RESULTS: Patients with AEs in the first one week had a higher DCR compared with those after one week (86.11% versus 60.98%, p=0.013). Patients with serious AEs (SAEs) had a significantly higher DCR (81.40% versus 60.60%, p=0.045). There were associations between anemia and DCR in both occurrence (79.63% versus 56.52%, p=0.037) and grade (100% versus 73.17%, p=0.048). The median PFS of patients with hematological toxicity was longer than that of patients with no-hematological toxicity (30 versus 20 weeks, p=0.047). Patients with hematological toxicity within four weeks had prolonged median PFS than those with hematological toxicity after four weeks (40 versus 22 weeks, p=0.003).
CONCLUSIONS: The early presence of AEs and SAEs in hematological toxicity of PARPi were related to the antitumor efficacy, which might be a valid and easily measurable clinical marker in ovarian cancer patients.

Introduction

Ovarian cancer remains the first leading cause of cancer death in gynecological malignancy (1). Seventy percent of ovarian cancer patients can benefit from the traditional standard first-line treatment including cytoreductive surgery followed by platinum-based chemotherapy (2). However, about 80% patients will develop disease recurrence after traditional initial treatment and ultimately progress to platinum-resistance ovarian cancer (3). Recently, PARPi have transformed the treatment landscape of patients with ovarian cancer (4–11).
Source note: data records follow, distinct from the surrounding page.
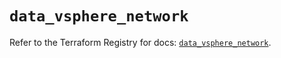 # `data_vsphere_network`

Refer to the Terraform Registry for docs: [`data_vsphere_network`](https://registry.terraform.io/providers/vmware/vsphere/2.14.1/docs/data-sources/network).
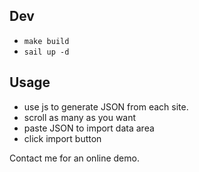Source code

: ## Dev

* `make build`
* `sail up -d`

## Usage

* use js to generate JSON from each site.
* scroll as many as you want
* paste JSON to import data area
* click import button

Contact me for an online demo.
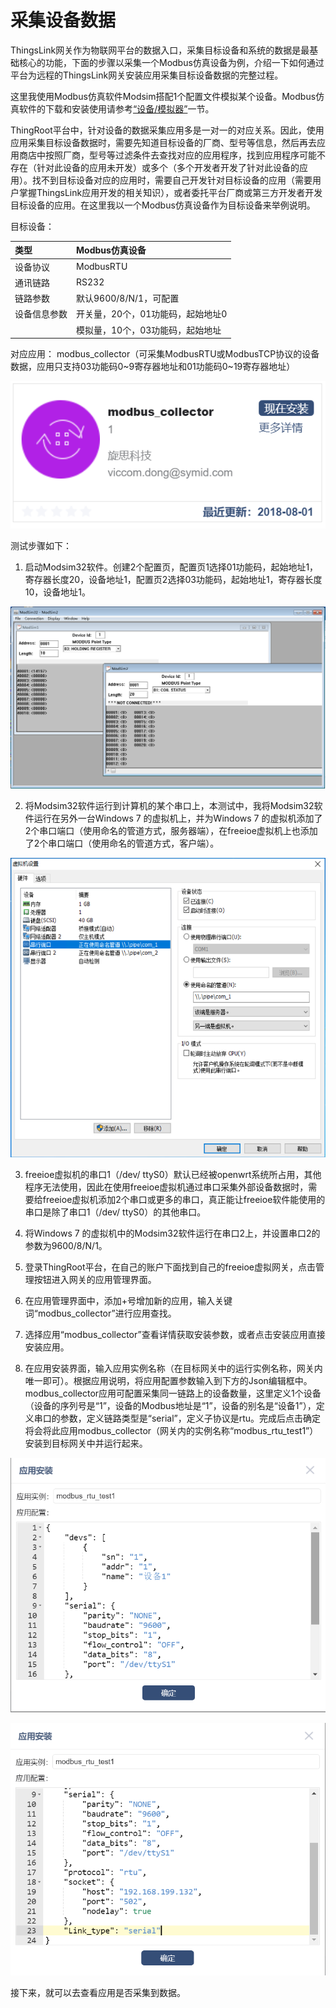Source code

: # 采集设备数据

ThingsLink网关作为物联网平台的数据入口，采集目标设备和系统的数据是最基础核心的功能，下面的步骤以采集一个Modbus仿真设备为例，介绍一下如何通过平台为远程的ThingsLink网关安装应用采集目标设备数据的完整过程。

这里我使用Modbus仿真软件Modsim搭配1个配置文件模拟某个设备。Modbus仿真软件的下载和安装使用请参考[“设备/模拟器”](https://help.cloud.thingsroot.com/part-i-basic/zhun-bei/she-bei-mo-ni-qi)一节。

ThingRoot平台中，针对设备的数据采集应用多是一对一的对应关系。因此，使用应用采集目标设备数据时，需要先知道目标设备的厂商、型号等信息，然后再去应用商店中按照厂商，型号等过滤条件去查找对应的应用程序，找到应用程序可能不存在（针对此设备的应用未开发）或多个（多个开发者开发了针对此设备的应用）。找不到目标设备对应的应用时，需要自己开发针对目标设备的应用（需要用户掌握ThingsLink应用开发的相关知识），或者委托平台厂商或第三方开发者开发目标设备的应用。在这里我以一个Modbus仿真设备作为目标设备来举例说明。

目标设备：

| 类型 | Modbus仿真设备 |
| :--- | :--- |
| 设备协议 | ModbusRTU |
| 通讯链路 | RS232 |
| 链路参数 | 默认9600/8/N/1，可配置 |
| 设备信息参数 | 开关量，20个，01功能码，起始地址0 |
|  | 模拟量，10个，03功能码，起始地址 |

对应应用： modbus\_collector（可采集ModbusRTU或ModbusTCP协议的设备数据，应用只支持03功能码0~9寄存器地址和01功能码0~19寄存器地址）

![](../.gitbook/assets/image%20%286%29.png)

测试步骤如下：

1. 启动Modsim32软件。创建2个配置页，配置页1选择01功能码，起始地址1，寄存器长度20，设备地址1，配置页2选择03功能码，起始地址1，寄存器长度10，设备地址1。

![](../.gitbook/assets/image%20%2820%29.png)

2. 将Modsim32软件运行到计算机的某个串口上，本测试中，我将Modsim32软件运行在另外一台Windows 7 的虚拟机上，并为Windows 7 的虚拟机添加了2个串口端口（使用命名的管道方式，服务器端），在freeioe虚拟机上也添加了2个串口端口（使用命名的管道方式，客户端）。

![](../.gitbook/assets/image%20%2823%29.png)

3. freeioe虚拟机的串口1（/dev/ ttyS0）默认已经被openwrt系统所占用，其他程序无法使用，因此在使用freeioe虚拟机通过串口采集外部设备数据时，需要给freeioe虚拟机添加2个串口或更多的串口，真正能让freeioe软件能使用的串口是除了串口1（/dev/ ttyS0）的其他串口。

4. 将Windows 7 的虚拟机中的Modsim32软件运行在串口2上，并设置串口2的参数为9600/8/N/1。

5.  登录ThingRoot平台，在自己的账户下面找到自己的freeioe虚拟网关，点击管理按钮进入网关的应用管理界面。

6.  在应用管理界面中，添加+号增加新的应用，输入关键词“modbus\_collector”进行应用查找。

7. 选择应用“modbus\_collector”查看详情获取安装参数，或者点击安装应用直接安装应用。

8. 在应用安装界面，输入应用实例名称（在目标网关中的运行实例名称，网关内唯一即可）。根据应用说明，将应用配置参数输入到下方的Json编辑框中。modbus\_collector应用可配置采集同一链路上的设备数量，这里定义1个设备（设备的序列号是“1”，设备的Modbus地址是“1”，设备的别名是“设备1”），定义串口的参数，定义链路类型是“serial”，定义子协议是rtu。完成后点击确定将会将此应用modbus\_collector（网关内的实例名称“modbus\_rtu\_test1”）安装到目标网关中并运行起来。

![](../.gitbook/assets/image%20%2814%29.png)

![](../.gitbook/assets/image%20%284%29.png)

接下来，就可以去查看应用是否采集到数据。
DNA damage in cells manifests mainly as single-strand breaks (SSBs), double strand breaks (DSBs) or replication fork stalling (12). PARP1 and PARP2 enzymes play an important role in the repair of SSBs in DNA, and they can recognize and bind to the DNA fracture site, and mediate DNA single-strand damage repair in tumor cells. HRD-positive tumor cells (cells with BRCA mutation or other mutations in homologous recombination repair (HRR) pathway genes such as RAD51 and ATM) cannot repair DNA single-strand damage, forming the synthetic lethal effect (13). Therefore, BRCAmt or HRD-positive tumor cells are more sensitive to PARPi in terms of molecular mechanisms (14).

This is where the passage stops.